Posted by PicasaMy perusal of rooftops and in particular of the finials which builders and architects have placed there continues.

Brevity is not a word which you normally apply to Proust, yet in the last few days, as I proceed with my slow and enjoyable reading of A la Recherche du Temps Perdu, I have found myself referring back to Proust's introduction of one of the most memorable of his characters, Madame Vedurin, whose little "nucleus" of regular guests, she clucks over and favouritises, and inculcates with her bourgeois, social and aesthetic prejudices. You find it hard to love her or her histrionics, which it is easy to laugh at, yet you wonder at the fineness with which Proust depicts her. What exactly is her background? Proust gives it in a sentence, or to be fair in part of a sentence, and, as it happens, entirely in brackets "... for all that madame Verdurin herself was a thoroughly virtuous woman who came of a respectable middle class family, excessively rich and wholly undistinguished, with which she had gradually and of her own accord severed all connections..."

A friend of mine, who has not and is unlikely ever to have a computer, kept a diary for almost a year, before, unaccountably giving it up. When recently she re-read it, she was quite pleased with it, (usually people, myself included, have the opposite reaction, and push their reread diaries away in embarrassment), and, taking me by surprise, asked me if I would like to read it. I have sent it back to her with the urgent request that she take up diary-writing again. What are its qualities? Clarity, directness, honesty, wit. And its weaknesses? Complaint, obsessiveness, self-absorption. Note that the weaknesses are what you would expect of an honest diary writer. It seems to me that diary-writing may be a chore, but it has the merit of providing a focus for one's thoughts and even actions, even if one leads what appears to be a sheltered life. I ask myself if this blog and the other blogs which I read, are not, after all, diaries of a sort? And whether the chief encouragement to continue with them is not the feeling that their readers, usually sympathetic, are responding, most of the time to your musings and observations. That, I suppose, may set blogs apart from more traditional diary forms, but the thought does put blogging and diary-writing in a new perspective.

3 comments:

Anonymous said...

Interesting thoughts on diaries vs blogs. I've not been a diarist but have felt my blog is a bit of one, a recording of thoughts, inspirations and observations, yet not as personal as a diary, because it is so public.

Unknown said...

Things you believe in or you have been inspired or forced to believe in sometimes become your jealously guarded secrets. An introvert diarist will find difficult to blog the so-called secrets. Extroverts do not write diaries, they write letters and send op-eds. This is no rule however, just a tendency. Even extroverts have highs and lows and during lows they may write diaries.

Khalid

Roderick Robinson said...

Gosh, so much to respond to.

(1) Mme. Verdurin. Strange that Proust refers to her as "virtuous" given that her control of the "clan" is absolute and two of her favourite tools for achieving it are humiliation and calumny. But then perhaps virtuous has an ultra-specific meaning. She is possibly Proust's second greatest creation after Baron de Charlus. Finally, of course, he can't resist the temptation and brings them together with horrifying results.

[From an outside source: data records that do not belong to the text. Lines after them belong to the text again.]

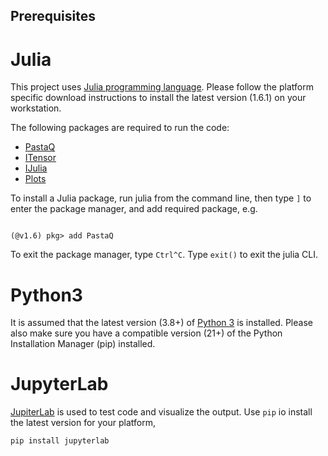 ## Prerequisites

# Julia

This project uses [Julia programming language](https://julialang.org/).
Please follow the platform specific download instructions to install the latest version (1.6.1) on your workstation.

The following packages are required to run the code:
* [PastaQ](https://github.com/GTorlai/PastaQ.jl/)
* [ITensor](https://itensor.github.io/ITensors.jl/v0.1/ITensorType.html)
* [IJulia](https://github.com/JuliaLang/IJulia.jl)
* [Plots](https://docs.juliaplots.org/latest/colors/)

To install a Julia package, run julia from the command line, then type `]` to enter the package manager, and add required package, e.g.

```

(@v1.6) pkg> add PastaQ

```

To exit the package manager, type `Ctrl^C`. Type `exit()` to exit the julia CLI.

# Python3 

It is assumed that the latest version (3.8+) of [Python 3](https://www.python.org) is installed.
Please also make sure you have a compatible version (21+) of the Python Installation Manager (pip) installed.

# JupyterLab

[JupiterLab]() is used to test code and visualize the output. Use `pip` io install the latest version for your platform,

```
pip install jupyterlab
```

(2) You list seven qualities which more or less define the perfect diarist. Two others remain: Graham Greene's oft-repeated "chip of ice in the heart" (he was talking about writers but it has wider application) and, most important of all, persistence. Most published diarists seem to reveal an obsessional desire to keep going.

(3)Blog vs. diary. Is there a gulf? Don't most diarists secretly want to be read? A blog that gets no responses may suit some inner instinct in the writer but why then go to the palaver of making it public in the first place?

(4) Blogs (and such things as profiles) have the advantage of being correctable, a feature I am eternally grateful for. Whereas comments to blogs are permanent. These two factors are rarely mentioned but are important.